→ **EXERCISE INPUT**
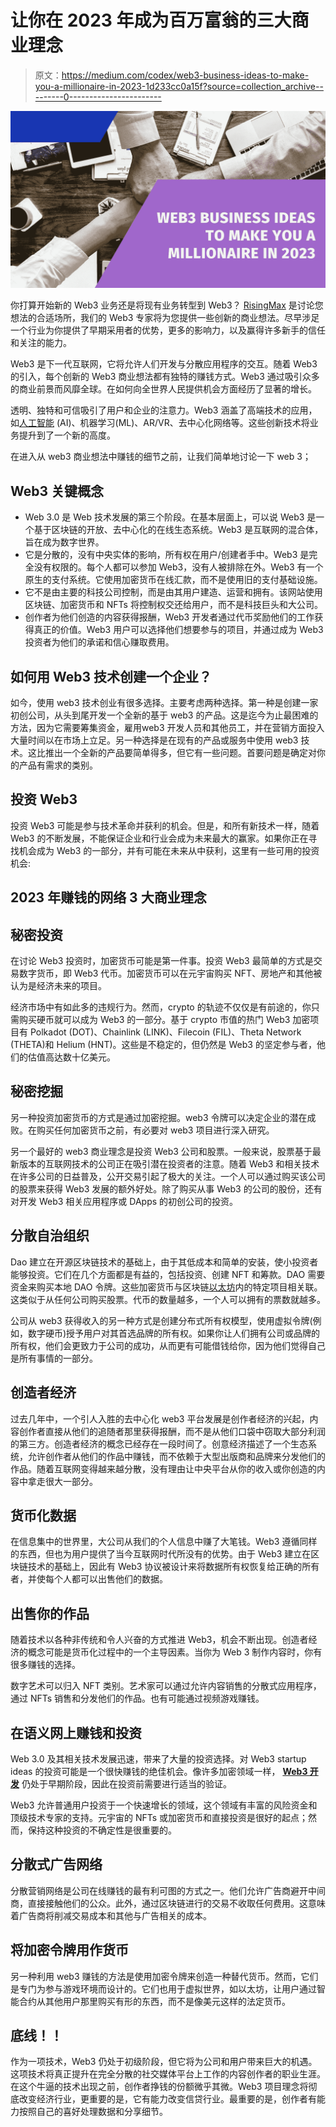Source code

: # 让你在 2023 年成为百万富翁的三大商业理念

> 原文：<https://medium.com/codex/web3-business-ideas-to-make-you-a-millionaire-in-2023-1d233cc0a15f?source=collection_archive---------0----------------------->

![](img/74b06769076a8b3e7f416849f198791f.png)

你打算开始新的 Web3 业务还是将现有业务转型到 Web3？ [RisingMax](https://risingmax.com/) 是讨论您想法的合适场所，我们的 Web3 专家将为您提供一些创新的商业想法。尽早涉足一个行业为你提供了早期采用者的优势，更多的影响力，以及赢得许多新手的信任和关注的能力。

Web3 是下一代互联网，它将允许人们开发与分散应用程序的交互。随着 Web3 的引入，每个创新的 Web3 商业想法都有独特的赚钱方式。Web3 通过吸引众多的商业前景而风靡全球。在如何向全世界人民提供机会方面经历了显著的增长。

透明、独特和可信吸引了用户和企业的注意力。Web3 涵盖了高端技术的应用，如[人工智能](https://www.investopedia.com/terms/a/artificial-intelligence-ai.asp) (AI)、机器学习(ML)、AR/VR、去中心化网络等。这些创新技术将业务提升到了一个新的高度。

在进入从 web3 商业想法中赚钱的细节之前，让我们简单地讨论一下 web 3；

## **Web3 关键概念**

*   Web 3.0 是 Web 技术发展的第三个阶段。在基本层面上，可以说 Web3 是一个基于区块链的开放、去中心化的在线生态系统。Web3 是互联网的混合体，旨在成为数字世界。
*   它是分散的，没有中央实体的影响，所有权在用户/创建者手中。Web3 是完全没有权限的。每个人都可以参加 Web3，没有人被排除在外。Web3 有一个原生的支付系统。它使用加密货币在线汇款，而不是使用旧的支付基础设施。
*   它不是由主要的科技公司控制，而是由其用户建造、运营和拥有。该网站使用区块链、加密货币和 NFTs 将控制权交还给用户，而不是科技巨头和大公司。
*   创作者为他们创造的内容获得报酬，Web3 开发者通过代币奖励他们的工作获得真正的价值。Web3 用户可以选择他们想要参与的项目，并通过成为 Web3 投资者为他们的承诺和信心赚取费用。

## 如何用 Web3 技术创建一个企业？

如今，使用 web3 技术创业有很多选择。主要考虑两种选择。第一种是创建一家初创公司，从头到尾开发一个全新的基于 web3 的产品。这是迄今为止最困难的方法，因为它需要筹集资金，雇用web3 开发人员和其他员工，并在营销方面投入大量时间以在市场上立足。另一种选择是在现有的产品或服务中使用 web3 技术。这比推出一个全新的产品要简单得多，但它有一些问题。首要问题是确定对你的产品有需求的类别。

## 投资 Web3

投资 Web3 可能是参与技术革命并获利的机会。但是，和所有新技术一样，随着 Web3 的不断发展，不能保证企业和行业会成为未来最大的赢家。如果你正在寻找机会成为 Web3 的一部分，并有可能在未来从中获利，这里有一些可用的投资机会:

## 2023 年赚钱的网络 3 大商业理念

## 秘密投资

在讨论 Web3 投资时，加密货币可能是第一件事。投资 Web3 最简单的方式是交易数字货币，即 Web3 代币。加密货币可以在元宇宙购买 NFT、房地产和其他被认为是经济未来的项目。

经济市场中有如此多的违规行为。然而，crypto 的轨迹不仅仅是有前途的，你只需购买硬币就可以成为 Web3 的一部分。基于 crypto 市值的热门 Web3 加密项目有 Polkadot (DOT)、Chainlink (LINK)、Filecoin (FIL)、Theta Network (THETA)和 Helium (HNT)。这些是不稳定的，但仍然是 Web3 的坚定参与者，他们的估值高达数十亿美元。

## 秘密挖掘

另一种投资加密货币的方式是通过加密挖掘。web3 令牌可以决定企业的潜在成败。在购买任何加密货币之前，有必要对 web3 项目进行深入研究。

另一个最好的 web3 商业理念是投资 Web3 公司和股票。一般来说，股票基于最新版本的互联网技术的公司正在吸引潜在投资者的注意。随着 Web3 和相关技术在许多公司的日益普及，公开交易引起了极大的关注。一个人可以通过购买该公司的股票来获得 Web3 发展的额外好处。除了购买从事 Web3 的公司的股份，还有对开发 Web3 相关应用程序或 DApps 的初创公司的投资。

## 分散自治组织

Dao 建立在开源区块链技术的基础上，由于其低成本和简单的安装，使小投资者能够投资。它们在几个方面都是有益的，包括投资、创建 NFT 和筹款。DAO 需要资金来购买本地 DAO 令牌。这些加密货币与区块链[以太坊](https://ethereum.org/en/)内的特定项目相关联。这类似于从任何公司购买股票。代币的数量越多，一个人可以拥有的票数就越多。

公司从 web3 获得收入的另一种方式是创建分布式所有权模型，使用虚拟令牌(例如，数字硬币)授予用户对其首选品牌的所有权。如果你让人们拥有公司或品牌的所有权，他们会更致力于公司的成功，从而更有可能借钱给你，因为他们觉得自己是所有事情的一部分。

## 创造者经济

过去几年中，一个引人入胜的去中心化 web3 平台发展是创作者经济的兴起，内容创作者直接从他们的追随者那里获得报酬，而不是从他们口袋中窃取大部分利润的第三方。创造者经济的概念已经存在一段时间了。创意经济描述了一个生态系统，允许创作者从他们的作品中赚钱，而不依赖于大型出版商和品牌来分发他们的作品。随着互联网变得越来越分散，没有理由让中央平台从你的收入或你创造的内容中拿走很大一部分。

## 货币化数据

在信息集中的世界里，大公司从我们的个人信息中赚了大笔钱。Web3 遵循同样的东西，但也为用户提供了当今互联网时代所没有的优势。由于 Web3 建立在区块链技术的基础上，因此有 Web3 协议被设计来将数据所有权恢复给正确的所有者，并使每个人都可以出售他们的数据。

## 出售你的作品

随着技术以各种非传统和令人兴奋的方式推进 Web3，机会不断出现。创造者经济的概念可能是货币化过程中的一个主导因素。当你为 Web 3 制作内容时，你有很多赚钱的选择。

数字艺术可以归入 NFT 类别。艺术家可以通过允许内容销售的分散式应用程序，通过 NFTs 销售和分发他们的作品。也有可能通过视频游戏赚钱。

## 在语义网上赚钱和投资

Web 3.0 及其相关技术发展迅速，带来了大量的投资选择。对 Web3 startup ideas 的投资可能是一个很快赚钱的绝佳机会。像许多加密领域一样， [**Web3 开发**](https://www.suffescom.com/blockchain/web3-development-company) 仍处于早期阶段，因此在投资前需要进行适当的验证。

Web3 允许普通用户投资于一个快速增长的领域，这个领域有丰富的风险资金和顶级技术专家的支持。元宇宙的 NFTs 或加密货币和直接投资是很好的起点；然而，保持这种投资的不确定性是很重要的。

## 分散式广告网络

分散营销网络是公司在线赚钱的最有利可图的方式之一。他们允许广告商避开中间商，直接接触他们的公众。此外，通过区块链进行的交易不收取任何费用。这意味着广告商将削减交易成本和其他与广告相关的成本。

## 将加密令牌用作货币

另一种利用 web3 赚钱的方法是使用加密令牌来创造一种替代货币。然而，它们是专门为参与游戏环境而设计的。它们也用于虚拟世界，如以太坊，让用户通过智能合约从其他用户那里购买有形的东西，而不是像美元这样的法定货币。

## **底线！！**

作为一项技术，Web3 仍处于初级阶段，但它将为公司和用户带来巨大的机遇。这项技术将真正提升在完全分散的社交媒体平台上工作的内容创作者的职业生涯。在这个牛逼的技术出现之前，创作者挣钱的份额微乎其微。Web3 项目理念将彻底改变经济行业，更重要的是，它有能力改变信贷行业。最重要的是，创作者有能力按照自己的喜好处理数据和分享细节。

→ **PROBLEM TO SOLVE**
Going through the entries above, report how many lines contain the word "https", with no other text.

→ **ANSWER TO THE PROBLEM**
5